Paulus spricht im Vers 3 von „in der Knechtschaft der Mächte der Welt“. Hintergrund ist die Annahme in der Antike, dass alles aus 4 Grundelementen (Feuer, Wasser, Luft und Erde) besteht und diese einzelnen Gottheiten zugeschrieben sind. Sich diesen Elementen oder Mächten hinzuwenden (durch Einhaltung bestimmter Tage, etc. = Werke), steht daher im Widerspruch zu Christus. Die Beziehung zu Gott lässt keinen Raum für andere „Götter“. Die Beziehung zu Gott bringt durch den Glauben an Jesus Christus die Freiheit.

Fragen

  • Welches Geschenk Gottes verdeutlicht Paulus in den Versen 1 bis 7?
  • Welchen Missstand im Verhalten der Galater greift Paulus in den Versen 8 bis 11 auf?
  • Welches Verhalten der Galater gegenüber Paulus verdeutlicht er den Galatern in den Versen 12 bis 16?
  • Welchen Widerspruch im Verhalten der Galater verdeutlicht Paulus?
  • Kann man das Erbe auch wieder verlieren (Vers 11)?
  • Umwirbst du auch etwas aus falschen Gründen?

Richtungswechsel

Klare Entscheidungen tun gut. Willst du ein Kind Gottes sein? Wenn du zu Gott gehören möchtest, kannst du dein Leben nicht wie vorher leben. Paulus zeigt dies den Galatern auf.

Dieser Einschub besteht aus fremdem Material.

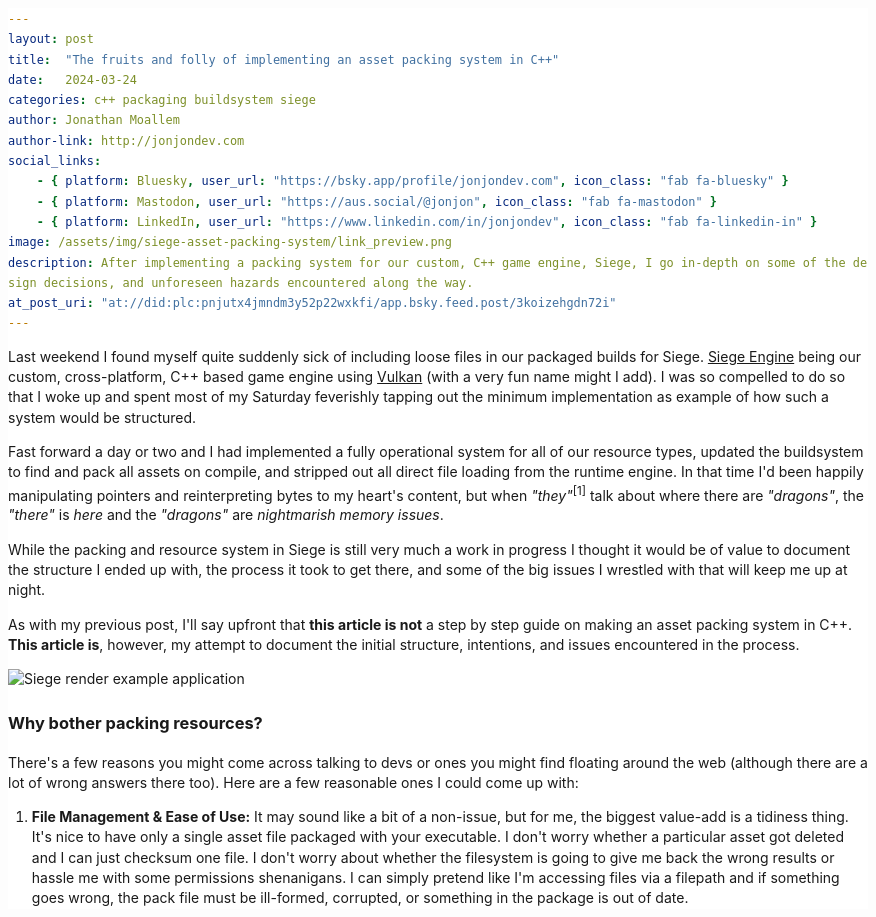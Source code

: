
 ```yaml
---
layout: post
title:  "The fruits and folly of implementing an asset packing system in C++"
date:   2024-03-24
categories: c++ packaging buildsystem siege
author: Jonathan Moallem
author-link: http://jonjondev.com
social_links:
    - { platform: Bluesky, user_url: "https://bsky.app/profile/jonjondev.com", icon_class: "fab fa-bluesky" }
    - { platform: Mastodon, user_url: "https://aus.social/@jonjon", icon_class: "fab fa-mastodon" }
    - { platform: LinkedIn, user_url: "https://www.linkedin.com/in/jonjondev", icon_class: "fab fa-linkedin-in" }
image: /assets/img/siege-asset-packing-system/link_preview.png
description: After implementing a packing system for our custom, C++ game engine, Siege, I go in-depth on some of the design decisions, and unforeseen hazards encountered along the way.
at_post_uri: "at://did:plc:pnjutx4jmndm3y52p22wxkfi/app.bsky.feed.post/3koizehgdn72i"
---
```


[caps-github]: https://github.com/CapsCollective
[siege-github]: https://github.com/CapsCollective/siege-engine

Last weekend I found myself quite suddenly sick of including loose files in our packaged builds for Siege. [Siege Engine][siege-github] being our custom, cross-platform, C++ based game engine using [Vulkan](https://www.vulkan.org) (with a very fun name might I add). I was so compelled to do so that I woke up and spent most of my Saturday feverishly tapping out the minimum implementation as example of how such a system would be structured.

Fast forward a day or two and I had implemented a fully operational system for all of our resource types, updated the buildsystem to find and pack all assets on compile, and stripped out all direct file loading from the runtime engine. In that time I'd been happily manipulating pointers and reinterpreting bytes to my heart's content, but when *"they"*<sup>\[1\]</sup> talk about where there are *"dragons"*, the *"there"* is *here* and the *"dragons"* are *nightmarish memory issues*.

While the packing and resource system in Siege is still very much a work in progress I thought it would be of value to document the structure I ended up with, the process it took to get there, and some of the big issues I wrestled with that will keep me up at night.

As with my previous post, I'll say upfront that **this article is not** a step by step guide on making an asset packing system in C++. **This article is**, however, my attempt to document the initial structure, intentions, and issues encountered in the process.

![Siege render example application](/blog/assets/img/siege-asset-packing-system/render_example_screencap.png)

### Why bother packing resources?

There's a few reasons you might come across talking to devs or ones you might find floating around the web (although there are a lot of wrong answers there too). Here are a few reasonable ones I could come up with:

1. **File Management & Ease of Use:** It may sound like a bit of a non-issue, but for me, the biggest value-add is a tidiness thing. It's nice to have only a single asset file packaged with your executable. I don't worry whether a particular asset got deleted and I can just checksum one file. I don't worry about whether the filesystem is going to give me back the wrong results or hassle me with some permissions shenanigans. I can simply pretend like I'm accessing files via a filepath and if something goes wrong, the pack file must be ill-formed, corrupted, or something in the package is out of date.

Sie standen in der Gefahr, in ihr altes Leben zurück zu gehen, dass nichts von der Gerechtigkeit allein durch den Glauben wusste, sondern Rituale für andere „Götter“ beinhaltete. Es ist wichtig, dass wir uns einander als Kinder Gottes die Wahrheit sagen und einander zuhören (Vers 16). Paulus verstrickt sich dabei nicht in Kleinigkeiten des Alltags, sondern erklärt den Galatern das, was er ihnen bereits im Evangelium gepredigt hatte, als er bei ihnen war. Dass wir durch den Glauben leben dürfen und das Gesetz kein Anrecht auf unseren Tod mehr hat, sollten wir als Kinder Gottes nie vergessen.